Oromo Student Protests against the new Addis Ababa Master Plan

                                                                      By Qeerransoo Biyyaa*

After almost a decade of relative dormancy, Oromo students across universities in Oromia return to staging brazen rallies across Oromia and Ethiopia defying the presence of fully-armed EPRDF  troops and security forces.  The students are protesting the new Addis Ababa Master Plan, which aims to expand the landmass on which the city is sitting by unconstitutionally annexing tens of neighboring Oromia state’s cities and rural districts (Aanaalee) within a 140 kilometers range against the will of the Oromo people. Thousands of students participated in the ongoing anti-Addis Ababa Master Plan non-violent demonstrations from Jimma, Ambo, Haromaya and Wallaga  public universities.At the most recent rally at Wallaga University in western Oromia, Ethiopia’s army and police opened fire with live ammunition injuring unknown numbers of students and terrorizing others into fleeing the campus to hide in nearby forests, according to a report obtained from the April 26 broadcast of Oromo Voice Radio, in Afan Oromo.   
The National Youth Movement for Freedom and Democracy, Qeerroo, reported on its website that when the protest began on Jimma University campus on April 22, 2014, government soldiers and police responded with brutality– kidnapping, arresting and torturing over 12 students.
The students called for an end to the evictions of an estimated 8-10 million Oromo farmers in the vicinity of Finfinne (Addis Ababa) from their ancestral lands.

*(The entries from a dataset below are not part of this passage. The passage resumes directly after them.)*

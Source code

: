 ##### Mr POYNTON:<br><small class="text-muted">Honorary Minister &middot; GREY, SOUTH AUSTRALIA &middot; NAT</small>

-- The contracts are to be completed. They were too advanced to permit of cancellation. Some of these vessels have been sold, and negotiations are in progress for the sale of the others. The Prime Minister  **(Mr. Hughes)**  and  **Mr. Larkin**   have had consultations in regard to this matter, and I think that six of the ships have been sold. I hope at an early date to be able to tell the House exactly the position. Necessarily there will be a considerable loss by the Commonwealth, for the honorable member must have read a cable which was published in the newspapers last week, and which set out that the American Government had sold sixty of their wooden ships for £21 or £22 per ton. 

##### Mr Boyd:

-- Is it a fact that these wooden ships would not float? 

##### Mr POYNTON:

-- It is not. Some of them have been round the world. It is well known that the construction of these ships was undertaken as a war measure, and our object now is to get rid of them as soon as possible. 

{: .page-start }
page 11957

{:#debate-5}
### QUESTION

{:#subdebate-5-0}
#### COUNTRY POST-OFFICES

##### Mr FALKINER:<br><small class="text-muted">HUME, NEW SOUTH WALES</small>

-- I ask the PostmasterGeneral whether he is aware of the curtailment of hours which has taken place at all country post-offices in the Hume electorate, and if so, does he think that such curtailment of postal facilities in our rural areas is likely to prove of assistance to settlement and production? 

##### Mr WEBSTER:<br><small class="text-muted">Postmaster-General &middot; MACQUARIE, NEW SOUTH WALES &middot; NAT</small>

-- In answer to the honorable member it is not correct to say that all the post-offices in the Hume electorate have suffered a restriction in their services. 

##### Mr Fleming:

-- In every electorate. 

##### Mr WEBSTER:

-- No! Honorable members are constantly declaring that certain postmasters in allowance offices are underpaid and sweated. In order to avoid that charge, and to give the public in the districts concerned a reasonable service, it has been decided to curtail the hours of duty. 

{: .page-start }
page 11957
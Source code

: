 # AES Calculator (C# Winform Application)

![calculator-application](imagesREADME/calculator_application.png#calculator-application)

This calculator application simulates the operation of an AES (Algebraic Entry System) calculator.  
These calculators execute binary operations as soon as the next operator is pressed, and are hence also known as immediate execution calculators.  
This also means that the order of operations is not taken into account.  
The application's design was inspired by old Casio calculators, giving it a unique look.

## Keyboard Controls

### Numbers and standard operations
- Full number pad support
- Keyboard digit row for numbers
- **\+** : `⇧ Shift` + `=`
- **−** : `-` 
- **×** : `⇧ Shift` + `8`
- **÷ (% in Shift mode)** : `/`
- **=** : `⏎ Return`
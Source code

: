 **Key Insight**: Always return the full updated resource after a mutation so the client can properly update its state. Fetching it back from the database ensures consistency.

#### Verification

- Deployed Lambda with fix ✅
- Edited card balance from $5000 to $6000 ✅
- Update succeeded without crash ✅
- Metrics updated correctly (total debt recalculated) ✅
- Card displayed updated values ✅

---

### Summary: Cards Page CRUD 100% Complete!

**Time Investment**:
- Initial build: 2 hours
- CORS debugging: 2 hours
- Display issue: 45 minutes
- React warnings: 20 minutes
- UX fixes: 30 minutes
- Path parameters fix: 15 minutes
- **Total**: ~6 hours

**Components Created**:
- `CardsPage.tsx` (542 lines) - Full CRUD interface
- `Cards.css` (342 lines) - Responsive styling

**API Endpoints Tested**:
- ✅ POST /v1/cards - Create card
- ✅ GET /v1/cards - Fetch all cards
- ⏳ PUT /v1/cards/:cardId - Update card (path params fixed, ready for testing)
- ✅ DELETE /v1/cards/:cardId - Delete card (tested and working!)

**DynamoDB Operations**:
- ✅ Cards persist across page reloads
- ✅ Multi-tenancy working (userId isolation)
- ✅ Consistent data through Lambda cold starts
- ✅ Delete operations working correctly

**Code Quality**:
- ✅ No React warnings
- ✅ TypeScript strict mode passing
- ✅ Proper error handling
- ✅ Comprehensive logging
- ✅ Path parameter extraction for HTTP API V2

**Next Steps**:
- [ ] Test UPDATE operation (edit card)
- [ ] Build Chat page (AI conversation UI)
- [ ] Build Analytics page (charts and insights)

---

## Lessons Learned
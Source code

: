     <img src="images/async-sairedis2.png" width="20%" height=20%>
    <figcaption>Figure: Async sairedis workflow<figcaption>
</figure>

Among other human rights, the Oromo students demanded Oromia’s rights to self-government and the right to decide on the fate of its resources, including land and minerals.Ambo University students alongside residents of the town of Ambo, in central Oromia,took to the streets in several hundreds and protested the master plan on April 25,2014.
The students marched chanting slogans such as “Oromia belongs to the Oromo people,”  and “Finfinne is the heart (center) of Oromia,” highlighting a long-standing Oromo yearning for self-government and freedom from colonial oppression. Another contingent of Oromo student staged a similar rally at Haromaya University, eastern Oromia, emphasizing that the Oromo people are not going to “cut and give away” cities and rural districts of Oromia to  Abyssinian colonial powers in Addis Ababa. They demanded the release from prison  of Oromo singer Jafar Yusuf, who released a music video protesting the master plan, which became the cause for his imprisonment. They also demanded Afan Oromo, the Oromo language, be made a federal official language. Haromaya Univesity students demanded an end to killings, imprisonment and torture  targeting the Oromo people.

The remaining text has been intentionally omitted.